--- Recorded information ---

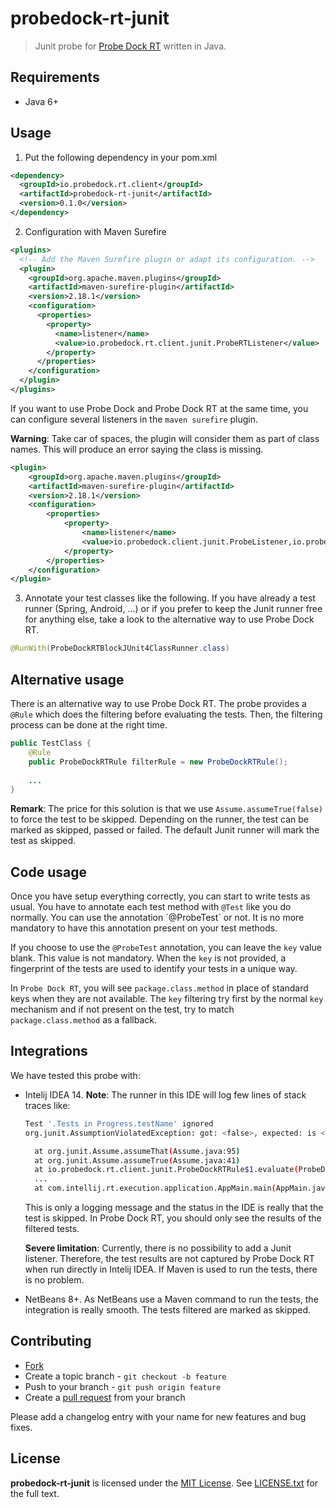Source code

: # probedock-rt-junit

> Junit probe for [Probe Dock RT](https://github.com/probedock/probedock-rt) written in Java.

## Requirements

* Java 6+

## Usage

1. Put the following dependency in your pom.xml

```xml
<dependency>
  <groupId>io.probedock.rt.client</groupId>
  <artifactId>probedock-rt-junit</artifactId>
  <version>0.1.0</version>
</dependency>
```

2. Configuration with Maven Surefire

```xml
<plugins>
  <!-- Add the Maven Surefire plugin or adapt its configuration. -->
  <plugin>
    <groupId>org.apache.maven.plugins</groupId>
    <artifactId>maven-surefire-plugin</artifactId>
    <version>2.18.1</version>
    <configuration>
      <properties>
        <property>
          <name>listener</name>
          <value>io.probedock.rt.client.junit.ProbeRTListener</value>
        </property>
      </properties>
    </configuration>
  </plugin>
</plugins>
```

If you want to use Probe Dock and Probe Dock RT at the same time, you can configure several listeners in the `maven surefire`
plugin.

**Warning**: Take car of spaces, the plugin will consider them as part of class names. This will produce an error saying
the class is missing.

```xml
<plugin>
	<groupId>org.apache.maven.plugins</groupId>
	<artifactId>maven-surefire-plugin</artifactId>
	<version>2.18.1</version>
	<configuration>
		<properties>
			<property>
				<name>listener</name>
				<value>io.probedock.client.junit.ProbeListener,io.probedock.rt.client.junit.ProbeRTListener</value>
			</property>
		</properties>
	</configuration>
</plugin>
```

3. Annotate your test classes like the following. If you have already a test runner (Spring, Android, ...) or if you
prefer to keep the Junit runner free for anything else, take a look to the alternative way to use Probe Dock RT.

```java
@RunWith(ProbeDockRTBlockJUnit4ClassRunner.class)
```

## Alternative usage

There is an alternative way to use Probe Dock RT. The probe provides a `@Rule` which does the filtering before evaluating
the tests. Then, the filtering process can be done at the right time.

```java
public TestClass {
	@Rule
	public ProbeDockRTRule filterRule = new ProbeDockRTRule();
	
	...
}
```

**Remark**: The price for this solution is that we use `Assume.assumeTrue(false)` to force the test to be skipped. Depending
on the runner, the test can be marked as skipped, passed or failed. The default Junit runner will mark the test as skipped.

## Code usage

Once you have setup everything correctly, you can start to write tests as usual. You have to annotate each test method
with `@Test` like you do normally. You can use the annotation ´@ProbeTest´ or not. It is no more mandatory to have this
annotation present on your test methods.

If you choose to use the `@ProbeTest` annotation, you can leave the `key` value blank. This value is not mandatory.
When the `key` is not provided, a fingerprint of the tests are used to identify your tests in a unique way.

In `Probe Dock RT`, you will see `package.class.method` in place of standard keys when they are not available. The `key`
filtering try first by the normal `key` mechanism and if not present on the test, try to match `package.class.method` as
a fallback.

## Integrations

We have tested this probe with:

* Intelij IDEA 14. **Note**: The runner in this IDE will log few lines of stack traces like:

  ```bash
  Test '.Tests in Progress.testName' ignored
  org.junit.AssumptionViolatedException: got: <false>, expected: is <true>
  
  	at org.junit.Assume.assumeThat(Assume.java:95)
  	at org.junit.Assume.assumeTrue(Assume.java:41)
  	at io.probedock.rt.client.junit.ProbeDockRTRule$1.evaluate(ProbeDockRTRule.java:28)
  	...
  	at com.intellij.rt.execution.application.AppMain.main(AppMain.java:140)
  ```
  
  This is only a logging message and the status in the IDE is really that the test is skipped. In Probe Dock RT, you should
  only see the results of the filtered tests.
  
  **Severe limitation**: Currently, there is no possibility to add a Junit listener. Therefore, the test results are not
  captured by Probe Dock RT when run directly in Intelij IDEA. If Maven is used to run the tests, there is no problem.
  
* NetBeans 8+. As NetBeans use a Maven command to run the tests, the integration is really smooth. The tests filtered are 
marked as skipped.

## Contributing

* [Fork](https://help.github.com/articles/fork-a-repo)
* Create a topic branch - `git checkout -b feature`
* Push to your branch - `git push origin feature`
* Create a [pull request](http://help.github.com/pull-requests/) from your branch

Please add a changelog entry with your name for new features and bug fixes.

## License

**probedock-rt-junit** is licensed under the [MIT License](http://opensource.org/licenses/MIT).
See [LICENSE.txt](LICENSE.txt) for the full text.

---

**What needs to be done**.
Reproduce each entry above word for word. Pictures are not part of the copy.

**Expected answer**.
Source code

: # probedock-rt-junit

> Junit probe for [Probe Dock RT](https://github.com/probedock/probedock-rt) written in Java.

## Requirements

* Java 6+

## Usage

1. Put the following dependency in your pom.xml

```xml
<dependency>
  <groupId>io.probedock.rt.client</groupId>
  <artifactId>probedock-rt-junit</artifactId>
  <version>0.1.0</version>
</dependency>
```

2. Configuration with Maven Surefire

```xml
<plugins>
  <!-- Add the Maven Surefire plugin or adapt its configuration. -->
  <plugin>
    <groupId>org.apache.maven.plugins</groupId>
    <artifactId>maven-surefire-plugin</artifactId>
    <version>2.18.1</version>
    <configuration>
      <properties>
        <property>
          <name>listener</name>
          <value>io.probedock.rt.client.junit.ProbeRTListener</value>
        </property>
      </properties>
    </configuration>
  </plugin>
</plugins>
```

If you want to use Probe Dock and Probe Dock RT at the same time, you can configure several listeners in the `maven surefire`
plugin.

**Warning**: Take car of spaces, the plugin will consider them as part of class names. This will produce an error saying
the class is missing.

```xml
<plugin>
	<groupId>org.apache.maven.plugins</groupId>
	<artifactId>maven-surefire-plugin</artifactId>
	<version>2.18.1</version>
	<configuration>
		<properties>
			<property>
				<name>listener</name>
				<value>io.probedock.client.junit.ProbeListener,io.probedock.rt.client.junit.ProbeRTListener</value>
			</property>
		</properties>
	</configuration>
</plugin>
```

3. Annotate your test classes like the following. If you have already a test runner (Spring, Android, ...) or if you
prefer to keep the Junit runner free for anything else, take a look to the alternative way to use Probe Dock RT.

```java
@RunWith(ProbeDockRTBlockJUnit4ClassRunner.class)
```

## Alternative usage

There is an alternative way to use Probe Dock RT. The probe provides a `@Rule` which does the filtering before evaluating
the tests. Then, the filtering process can be done at the right time.

```java
public TestClass {
	@Rule
	public ProbeDockRTRule filterRule = new ProbeDockRTRule();
	
	...
}
```

**Remark**: The price for this solution is that we use `Assume.assumeTrue(false)` to force the test to be skipped. Depending
on the runner, the test can be marked as skipped, passed or failed. The default Junit runner will mark the test as skipped.

## Code usage

Once you have setup everything correctly, you can start to write tests as usual. You have to annotate each test method
with `@Test` like you do normally. You can use the annotation ´@ProbeTest´ or not. It is no more mandatory to have this
annotation present on your test methods.

If you choose to use the `@ProbeTest` annotation, you can leave the `key` value blank. This value is not mandatory.
When the `key` is not provided, a fingerprint of the tests are used to identify your tests in a unique way.

In `Probe Dock RT`, you will see `package.class.method` in place of standard keys when they are not available. The `key`
filtering try first by the normal `key` mechanism and if not present on the test, try to match `package.class.method` as
a fallback.

## Integrations

We have tested this probe with:

* Intelij IDEA 14. **Note**: The runner in this IDE will log few lines of stack traces like:

  ```bash
  Test '.Tests in Progress.testName' ignored
  org.junit.AssumptionViolatedException: got: <false>, expected: is <true>
  
  	at org.junit.Assume.assumeThat(Assume.java:95)
  	at org.junit.Assume.assumeTrue(Assume.java:41)
  	at io.probedock.rt.client.junit.ProbeDockRTRule$1.evaluate(ProbeDockRTRule.java:28)
  	...
  	at com.intellij.rt.execution.application.AppMain.main(AppMain.java:140)
  ```
  
  This is only a logging message and the status in the IDE is really that the test is skipped. In Probe Dock RT, you should
  only see the results of the filtered tests.
  
  **Severe limitation**: Currently, there is no possibility to add a Junit listener. Therefore, the test results are not
  captured by Probe Dock RT when run directly in Intelij IDEA. If Maven is used to run the tests, there is no problem.
  
* NetBeans 8+. As NetBeans use a Maven command to run the tests, the integration is really smooth. The tests filtered are 
marked as skipped.

## Contributing

* [Fork](https://help.github.com/articles/fork-a-repo)
* Create a topic branch - `git checkout -b feature`
* Push to your branch - `git push origin feature`
* Create a [pull request](http://help.github.com/pull-requests/) from your branch

Please add a changelog entry with your name for new features and bug fixes.

## License

**probedock-rt-junit** is licensed under the [MIT License](http://opensource.org/licenses/MIT).
See [LICENSE.txt](LICENSE.txt) for the full text.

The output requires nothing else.